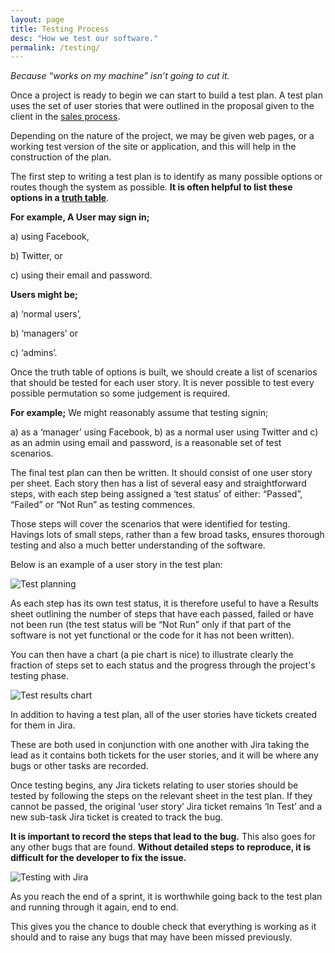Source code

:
 ```yaml
---
layout: page
title: Testing Process
desc: "How we test our software."
permalink: /testing/
---
```


*Because “works on my machine” isn’t going to cut it.*


Once a project is ready to begin we can start to build a test plan. A test plan uses the set of user stories that were outlined in the proposal given to the client in the [sales process](https://d4software.github.io/the-process/sales/). 


Depending on the nature of the project, we may be given web pages, or a working test version of the site or application, and this will help in the construction of the plan.


The first step to writing a test plan is to identify as many possible options or routes though the system as possible. **It is often helpful to list these options in a [truth table](https://en.wikipedia.org/wiki/Truth_table)**. 

**For example, A User may sign in;**

a) using Facebook,

b) Twitter, or 

c) using their email and password. 



**Users might be;**

a) ‘normal users’, 

b) ‘managers’ or 

c) ‘admins’. 



Once the truth table of options is built, we should create a list of scenarios that should be tested for each user story. It is never possible to test every possible permutation so some judgement is required.


**For example;**
We might reasonably assume that testing signin; 

a) as a ‘manager’ using Facebook,
b) as a normal user using Twitter and
c) as an admin using email and password, is a reasonable set of test scenarios. 


The final test plan can then be written. It should consist of one user story per sheet. Each story then has a list of several easy and straightforward steps, with each step being assigned a ‘test status’ of either: “Passed”, “Failed” or “Not Run” as testing commences. 

Those steps will cover the scenarios that were identified for testing. Havings lots of small steps, rather than a few broad tasks, ensures thorough testing and also a much better understanding of the software. 

Below is an example of a user story in the test plan:


![Test planning](https://d4software.github.io/the-process/img/testing-test-plan.png)



As each step has its own test status, it is therefore useful to have a Results sheet outlining the number of steps that have each passed, failed or have not been run (the test status will be “Not Run” only if that part of the software is not yet functional or the code for it has not been written).

You can then have a chart (a pie chart is nice) to illustrate clearly the fraction of steps set to each status and the progress through the project's testing phase.



![Test results chart](https://d4software.github.io/the-process/img/testing-test-results.png)



In addition to having a test plan, all of the user stories have tickets created for them in Jira.

These are both used in conjunction with one another with Jira taking the lead as it contains both tickets for the user stories, and it will be where any bugs or other tasks are recorded.

Once testing begins, any Jira tickets relating to user stories should be tested by following the steps on the relevant sheet in the test plan. If they cannot be passed, the original ‘user story’ Jira ticket remains ‘In Test’ and a new sub-task Jira ticket is created to track the bug.

**It is important to record the steps that lead to the bug.** This also goes for any other bugs that are found. **Without detailed steps to reproduce, it is difficult for the developer to fix the issue.**



![Testing with Jira](https://d4software.github.io/the-process/img/testing-jira.png)



As you reach the end of a sprint, it is worthwhile going back to the test plan and running through it again, end to end.

This gives you the chance to double check that everything is working as it should and to raise any bugs that may have been missed previously.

What is required: If a line above holds the string "tested", copy it out.

Output below:
Once the truth table of options is built, we should create a list of scenarios that should be tested for each user story. It is never possible to test every possible permutation so some judgement is required.
Once testing begins, any Jira tickets relating to user stories should be tested by following the steps on the relevant sheet in the test plan. If they cannot be passed, the original ‘user story’ Jira ticket remains ‘In Test’ and a new sub-task Jira ticket is created to track the bug.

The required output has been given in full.